**YOUR TASK**
Only the lines below from the one containing "- **Community Building**: Rewards" to the one containing "- **Retention**: Gamification" should be repeated, both included and unchanged.

**DATA TO USE**
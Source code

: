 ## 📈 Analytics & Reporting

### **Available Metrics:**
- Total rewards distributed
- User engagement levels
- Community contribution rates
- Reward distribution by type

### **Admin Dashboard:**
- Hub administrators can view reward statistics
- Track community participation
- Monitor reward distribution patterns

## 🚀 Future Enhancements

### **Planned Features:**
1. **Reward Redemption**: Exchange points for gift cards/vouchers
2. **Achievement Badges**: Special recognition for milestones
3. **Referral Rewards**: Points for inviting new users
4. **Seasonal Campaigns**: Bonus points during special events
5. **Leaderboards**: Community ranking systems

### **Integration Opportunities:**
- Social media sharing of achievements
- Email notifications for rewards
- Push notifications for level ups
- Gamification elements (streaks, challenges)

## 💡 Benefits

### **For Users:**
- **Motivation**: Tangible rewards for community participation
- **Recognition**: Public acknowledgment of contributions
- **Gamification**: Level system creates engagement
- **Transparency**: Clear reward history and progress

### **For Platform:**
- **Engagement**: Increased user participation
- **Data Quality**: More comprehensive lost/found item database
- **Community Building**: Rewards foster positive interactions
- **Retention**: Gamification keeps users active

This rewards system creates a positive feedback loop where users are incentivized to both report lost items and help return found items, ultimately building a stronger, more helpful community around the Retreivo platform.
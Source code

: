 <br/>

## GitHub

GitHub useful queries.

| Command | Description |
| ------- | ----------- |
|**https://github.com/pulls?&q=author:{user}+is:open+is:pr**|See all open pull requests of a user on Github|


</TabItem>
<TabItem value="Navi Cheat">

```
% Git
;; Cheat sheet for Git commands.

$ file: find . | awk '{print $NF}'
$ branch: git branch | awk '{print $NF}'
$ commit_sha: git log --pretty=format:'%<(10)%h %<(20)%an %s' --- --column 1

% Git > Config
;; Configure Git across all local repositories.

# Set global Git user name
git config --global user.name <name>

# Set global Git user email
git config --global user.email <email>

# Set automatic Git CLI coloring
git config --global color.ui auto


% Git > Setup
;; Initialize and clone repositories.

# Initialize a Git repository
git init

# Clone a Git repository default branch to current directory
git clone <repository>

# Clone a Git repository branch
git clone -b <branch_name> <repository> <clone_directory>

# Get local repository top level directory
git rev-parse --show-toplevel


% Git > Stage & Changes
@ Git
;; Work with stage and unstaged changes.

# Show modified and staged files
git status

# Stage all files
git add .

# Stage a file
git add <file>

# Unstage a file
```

**TASK OUTPUT**
- **Community Building**: Rewards foster positive interactions
- **Retention**: Gamification keeps users active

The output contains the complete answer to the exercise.